WORK TO COMPLETE: Could you write out the records exactly as they are given?

Dataset entries:

■ ■ ■ ■

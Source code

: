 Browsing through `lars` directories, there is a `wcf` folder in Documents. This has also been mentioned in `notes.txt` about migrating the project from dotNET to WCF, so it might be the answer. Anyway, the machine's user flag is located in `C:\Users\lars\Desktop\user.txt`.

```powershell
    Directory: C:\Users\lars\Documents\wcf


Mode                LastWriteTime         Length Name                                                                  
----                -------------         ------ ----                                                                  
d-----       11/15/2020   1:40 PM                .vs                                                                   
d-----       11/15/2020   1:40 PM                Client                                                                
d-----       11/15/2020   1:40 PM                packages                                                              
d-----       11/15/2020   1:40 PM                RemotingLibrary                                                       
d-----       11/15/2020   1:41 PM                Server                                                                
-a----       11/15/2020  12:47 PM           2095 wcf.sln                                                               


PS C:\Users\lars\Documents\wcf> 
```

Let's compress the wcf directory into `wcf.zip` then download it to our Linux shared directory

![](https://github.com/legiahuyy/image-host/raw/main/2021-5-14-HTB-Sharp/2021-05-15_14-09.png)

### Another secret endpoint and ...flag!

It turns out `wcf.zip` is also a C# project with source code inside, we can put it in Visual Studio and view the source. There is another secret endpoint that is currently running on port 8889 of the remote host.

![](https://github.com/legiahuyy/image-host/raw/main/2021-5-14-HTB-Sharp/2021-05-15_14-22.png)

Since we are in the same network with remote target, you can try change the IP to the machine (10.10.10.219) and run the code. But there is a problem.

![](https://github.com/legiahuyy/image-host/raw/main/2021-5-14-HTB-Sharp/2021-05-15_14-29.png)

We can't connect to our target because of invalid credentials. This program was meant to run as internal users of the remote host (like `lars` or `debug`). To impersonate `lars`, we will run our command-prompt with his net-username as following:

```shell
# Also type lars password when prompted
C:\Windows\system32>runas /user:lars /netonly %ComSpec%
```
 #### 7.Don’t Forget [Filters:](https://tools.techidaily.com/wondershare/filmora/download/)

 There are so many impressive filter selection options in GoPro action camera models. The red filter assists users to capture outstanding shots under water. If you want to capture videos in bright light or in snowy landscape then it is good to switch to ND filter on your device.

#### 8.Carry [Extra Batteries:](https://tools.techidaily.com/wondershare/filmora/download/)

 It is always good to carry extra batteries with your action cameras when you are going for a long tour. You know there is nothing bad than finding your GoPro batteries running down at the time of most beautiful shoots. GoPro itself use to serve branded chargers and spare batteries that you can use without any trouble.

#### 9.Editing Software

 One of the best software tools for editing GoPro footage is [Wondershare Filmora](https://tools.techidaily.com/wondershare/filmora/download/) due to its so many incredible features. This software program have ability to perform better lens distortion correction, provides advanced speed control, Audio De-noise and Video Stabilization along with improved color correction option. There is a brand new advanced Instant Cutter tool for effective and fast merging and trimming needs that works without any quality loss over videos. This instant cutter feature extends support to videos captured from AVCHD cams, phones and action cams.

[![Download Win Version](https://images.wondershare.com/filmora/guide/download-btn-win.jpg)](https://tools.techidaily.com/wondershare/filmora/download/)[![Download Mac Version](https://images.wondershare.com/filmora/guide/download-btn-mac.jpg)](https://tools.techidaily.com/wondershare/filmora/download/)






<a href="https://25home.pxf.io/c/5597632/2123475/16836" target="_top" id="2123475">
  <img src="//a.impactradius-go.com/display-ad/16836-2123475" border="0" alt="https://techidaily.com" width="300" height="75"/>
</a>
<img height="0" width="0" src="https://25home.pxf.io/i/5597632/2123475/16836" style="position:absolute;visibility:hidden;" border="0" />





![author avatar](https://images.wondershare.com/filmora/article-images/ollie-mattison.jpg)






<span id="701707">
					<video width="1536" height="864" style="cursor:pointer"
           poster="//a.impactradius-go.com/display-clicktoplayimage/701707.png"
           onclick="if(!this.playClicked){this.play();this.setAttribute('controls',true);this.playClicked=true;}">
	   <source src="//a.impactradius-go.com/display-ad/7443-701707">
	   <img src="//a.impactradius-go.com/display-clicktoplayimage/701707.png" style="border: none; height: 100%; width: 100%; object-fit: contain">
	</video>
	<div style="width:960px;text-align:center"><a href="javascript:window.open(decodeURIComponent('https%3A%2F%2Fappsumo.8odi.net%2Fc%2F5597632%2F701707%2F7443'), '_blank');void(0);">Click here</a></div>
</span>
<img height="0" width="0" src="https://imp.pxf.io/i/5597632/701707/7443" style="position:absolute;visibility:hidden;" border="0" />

■ ■ ■ ■

ANSWER TO THIS TASK:
Source code

: Browsing through `lars` directories, there is a `wcf` folder in Documents. This has also been mentioned in `notes.txt` about migrating the project from dotNET to WCF, so it might be the answer. Anyway, the machine's user flag is located in `C:\Users\lars\Desktop\user.txt`.

```powershell
    Directory: C:\Users\lars\Documents\wcf


Mode                LastWriteTime         Length Name                                                                  
----                -------------         ------ ----                                                                  
d-----       11/15/2020   1:40 PM                .vs                                                                   
d-----       11/15/2020   1:40 PM                Client                                                                
d-----       11/15/2020   1:40 PM                packages                                                              
d-----       11/15/2020   1:40 PM                RemotingLibrary                                                       
d-----       11/15/2020   1:41 PM                Server                                                                
-a----       11/15/2020  12:47 PM           2095 wcf.sln                                                               


PS C:\Users\lars\Documents\wcf> 
```

Let's compress the wcf directory into `wcf.zip` then download it to our Linux shared directory

![](https://github.com/legiahuyy/image-host/raw/main/2021-5-14-HTB-Sharp/2021-05-15_14-09.png)

### Another secret endpoint and ...flag!

It turns out `wcf.zip` is also a C# project with source code inside, we can put it in Visual Studio and view the source. There is another secret endpoint that is currently running on port 8889 of the remote host.

![](https://github.com/legiahuyy/image-host/raw/main/2021-5-14-HTB-Sharp/2021-05-15_14-22.png)

Since we are in the same network with remote target, you can try change the IP to the machine (10.10.10.219) and run the code. But there is a problem.

![](https://github.com/legiahuyy/image-host/raw/main/2021-5-14-HTB-Sharp/2021-05-15_14-29.png)

We can't connect to our target because of invalid credentials. This program was meant to run as internal users of the remote host (like `lars` or `debug`). To impersonate `lars`, we will run our command-prompt with his net-username as following:

```shell
# Also type lars password when prompted
C:\Windows\system32>runas /user:lars /netonly %ComSpec%
```
 #### 7.Don’t Forget [Filters:](https://tools.techidaily.com/wondershare/filmora/download/)

 There are so many impressive filter selection options in GoPro action camera models. The red filter assists users to capture outstanding shots under water. If you want to capture videos in bright light or in snowy landscape then it is good to switch to ND filter on your device.

#### 8.Carry [Extra Batteries:](https://tools.techidaily.com/wondershare/filmora/download/)

 It is always good to carry extra batteries with your action cameras when you are going for a long tour. You know there is nothing bad than finding your GoPro batteries running down at the time of most beautiful shoots. GoPro itself use to serve branded chargers and spare batteries that you can use without any trouble.

#### 9.Editing Software

 One of the best software tools for editing GoPro footage is [Wondershare Filmora](https://tools.techidaily.com/wondershare/filmora/download/) due to its so many incredible features. This software program have ability to perform better lens distortion correction, provides advanced speed control, Audio De-noise and Video Stabilization along with improved color correction option. There is a brand new advanced Instant Cutter tool for effective and fast merging and trimming needs that works without any quality loss over videos. This instant cutter feature extends support to videos captured from AVCHD cams, phones and action cams.

[![Download Win Version](https://images.wondershare.com/filmora/guide/download-btn-win.jpg)](https://tools.techidaily.com/wondershare/filmora/download/)[![Download Mac Version](https://images.wondershare.com/filmora/guide/download-btn-mac.jpg)](https://tools.techidaily.com/wondershare/filmora/download/)






<a href="https://25home.pxf.io/c/5597632/2123475/16836" target="_top" id="2123475">
  <img src="//a.impactradius-go.com/display-ad/16836-2123475" border="0" alt="https://techidaily.com" width="300" height="75"/>
</a>
<img height="0" width="0" src="https://25home.pxf.io/i/5597632/2123475/16836" style="position:absolute;visibility:hidden;" border="0" />





![author avatar](https://images.wondershare.com/filmora/article-images/ollie-mattison.jpg)






<span id="701707">
					<video width="1536" height="864" style="cursor:pointer"
           poster="//a.impactradius-go.com/display-clicktoplayimage/701707.png"
           onclick="if(!this.playClicked){this.play();this.setAttribute('controls',true);this.playClicked=true;}">
	   <source src="//a.impactradius-go.com/display-ad/7443-701707">
	   <img src="//a.impactradius-go.com/display-clicktoplayimage/701707.png" style="border: none; height: 100%; width: 100%; object-fit: contain">
	</video>
	<div style="width:960px;text-align:center"><a href="javascript:window.open(decodeURIComponent('https%3A%2F%2Fappsumo.8odi.net%2Fc%2F5597632%2F701707%2F7443'), '_blank');void(0);">Click here</a></div>
</span>
<img height="0" width="0" src="https://imp.pxf.io/i/5597632/701707/7443" style="position:absolute;visibility:hidden;" border="0" />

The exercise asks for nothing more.